The talented cast of Table Manners. (Eric Levenson)

Up at Gloucester Stage, Table Manners is pretty nearly perfectly rendered, too. Or at least its imperfections hardly matter. Several members of its solid cast - Steven Barkhimer, Sarah Newhouse, Richard Snee, and Jennie Israel in particular - are doing their best work in recent memory, and director Eric C. Engel has drawn from them, and from his whole ensemble, a beautiful sense of - you know, ensemble. Here and there I wished for a bit more shading on this or that aspect of this or that character - I loved Barkhimer's impish wit as Norman, for instance, but wondered if there shouldn't be a slightly stronger twist of bitters beneath it. Meanwhile Barlow Adamson is perhaps slightly too credible as a possible beau for another disappointed character. And one actor, Lindsay Crouse, is miscast, but covers for it with an impeccably detailed performance that almost convinces you she's got the character's inner conflict goin' on, too.

I had a few other quibbles - the set, in which everything was at the wrong angle, worked as a kind of obstacle course for the actors (which is very Ayckbournian), but its metaphor was a bit obvious - and one poor audience member actually took a spill over it, too. And though Engel rendered the surface of the script beautifully, he didn't quite pull off - in part because of Ms.

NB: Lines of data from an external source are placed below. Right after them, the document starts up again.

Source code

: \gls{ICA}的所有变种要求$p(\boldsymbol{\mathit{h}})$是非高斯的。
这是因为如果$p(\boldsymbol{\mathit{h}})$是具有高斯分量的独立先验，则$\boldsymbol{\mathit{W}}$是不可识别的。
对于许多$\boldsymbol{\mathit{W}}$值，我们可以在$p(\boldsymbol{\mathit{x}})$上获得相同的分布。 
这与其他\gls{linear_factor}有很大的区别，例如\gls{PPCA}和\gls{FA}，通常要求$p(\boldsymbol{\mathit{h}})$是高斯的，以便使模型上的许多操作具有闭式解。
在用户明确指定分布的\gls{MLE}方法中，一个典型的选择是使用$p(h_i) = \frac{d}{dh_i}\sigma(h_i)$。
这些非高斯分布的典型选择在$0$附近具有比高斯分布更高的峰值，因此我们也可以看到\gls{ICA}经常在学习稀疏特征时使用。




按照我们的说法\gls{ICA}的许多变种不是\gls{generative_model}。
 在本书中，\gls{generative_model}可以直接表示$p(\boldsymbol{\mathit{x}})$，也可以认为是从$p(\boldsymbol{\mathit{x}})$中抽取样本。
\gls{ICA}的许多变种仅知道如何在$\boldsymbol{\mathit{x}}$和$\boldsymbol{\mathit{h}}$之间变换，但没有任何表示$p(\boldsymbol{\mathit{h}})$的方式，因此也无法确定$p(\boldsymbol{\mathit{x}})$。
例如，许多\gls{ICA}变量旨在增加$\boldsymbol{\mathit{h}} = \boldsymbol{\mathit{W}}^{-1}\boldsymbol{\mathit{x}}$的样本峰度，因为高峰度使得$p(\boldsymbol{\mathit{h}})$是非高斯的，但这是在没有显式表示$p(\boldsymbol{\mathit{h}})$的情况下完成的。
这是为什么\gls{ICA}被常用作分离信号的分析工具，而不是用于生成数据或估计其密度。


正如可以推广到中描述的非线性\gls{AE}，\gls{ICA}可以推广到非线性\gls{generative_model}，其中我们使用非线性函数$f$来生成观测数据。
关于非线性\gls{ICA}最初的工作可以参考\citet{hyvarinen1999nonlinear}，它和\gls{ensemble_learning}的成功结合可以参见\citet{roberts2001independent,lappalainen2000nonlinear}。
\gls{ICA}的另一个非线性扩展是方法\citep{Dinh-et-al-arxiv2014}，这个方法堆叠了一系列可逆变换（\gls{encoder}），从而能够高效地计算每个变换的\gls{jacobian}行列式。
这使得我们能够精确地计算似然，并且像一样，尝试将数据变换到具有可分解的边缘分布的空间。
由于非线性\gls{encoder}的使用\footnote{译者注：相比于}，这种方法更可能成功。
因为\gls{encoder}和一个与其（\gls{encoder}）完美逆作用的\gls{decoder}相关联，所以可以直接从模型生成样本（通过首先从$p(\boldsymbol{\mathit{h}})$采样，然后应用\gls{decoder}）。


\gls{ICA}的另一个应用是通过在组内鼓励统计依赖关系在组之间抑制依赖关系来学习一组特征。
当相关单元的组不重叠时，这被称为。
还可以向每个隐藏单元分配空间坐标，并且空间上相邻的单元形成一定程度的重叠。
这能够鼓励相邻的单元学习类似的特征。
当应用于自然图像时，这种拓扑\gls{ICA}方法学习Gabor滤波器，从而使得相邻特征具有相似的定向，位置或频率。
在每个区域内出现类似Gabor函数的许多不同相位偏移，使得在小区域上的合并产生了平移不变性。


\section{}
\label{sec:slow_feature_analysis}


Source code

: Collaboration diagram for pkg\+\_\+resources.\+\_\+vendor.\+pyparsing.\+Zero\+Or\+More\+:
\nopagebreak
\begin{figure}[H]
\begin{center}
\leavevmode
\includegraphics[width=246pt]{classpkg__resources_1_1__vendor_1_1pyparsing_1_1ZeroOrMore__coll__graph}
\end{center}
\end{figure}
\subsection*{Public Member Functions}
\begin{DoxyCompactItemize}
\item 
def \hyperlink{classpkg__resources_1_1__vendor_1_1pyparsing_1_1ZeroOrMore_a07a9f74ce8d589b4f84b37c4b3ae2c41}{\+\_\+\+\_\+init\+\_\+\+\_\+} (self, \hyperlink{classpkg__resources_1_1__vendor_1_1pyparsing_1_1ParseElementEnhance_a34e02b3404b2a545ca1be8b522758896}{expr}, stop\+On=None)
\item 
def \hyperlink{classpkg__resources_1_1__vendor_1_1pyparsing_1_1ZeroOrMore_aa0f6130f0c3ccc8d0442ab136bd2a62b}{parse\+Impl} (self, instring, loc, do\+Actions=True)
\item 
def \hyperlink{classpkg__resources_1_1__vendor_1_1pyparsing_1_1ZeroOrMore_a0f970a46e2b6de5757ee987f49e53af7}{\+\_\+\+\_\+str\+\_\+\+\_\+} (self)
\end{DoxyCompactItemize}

Crouse's miscasting - whatever emotional resonance can be wrung from its big twist, when its most sexually-judgmental character suddenly succumbs to Norman's rather-resistible charms. There's more pathos to be found there, or perhaps more punch - at any rate more something.

But what gave the evening real resonance was, oddly enough, what a friend of mine summed up with the comment, "This play feels dated now - and that's what's interesting." I couldn't have agreed more. Ayckbourn's whole conception of Norman - immature and irresponsible and innocently selfish, but still fighting for spontaneity and life - recalls a masculine ethos that today has been utterly crushed; nowadays, masculinity is defined by either power or pathology, but not by poetry. And maybe more's the pity. Norman's seductions (of even his wife's sister!) do seem contemptible, until we meet his wife Ruth, one of Ayckbourn's most brilliant creations: Ruth is sympathetic and strong, and calmly competent and utterly suffocating. To her, romance is faintly ridiculous in and of itself. And if a play can be construed as a reflection of a pitched cultural battle, then there's no denying that since the debut of Table Manners, the Ruths of this world have won. Indeed, when I perused Louise Kennedy's review in the Globe, I felt a weird frisson of recognition: this was Ruth talking. But can any artist actually predict his critics? Perhaps in his next Rubik's-cube-style script, Ayckbourn might consider including the audience, too.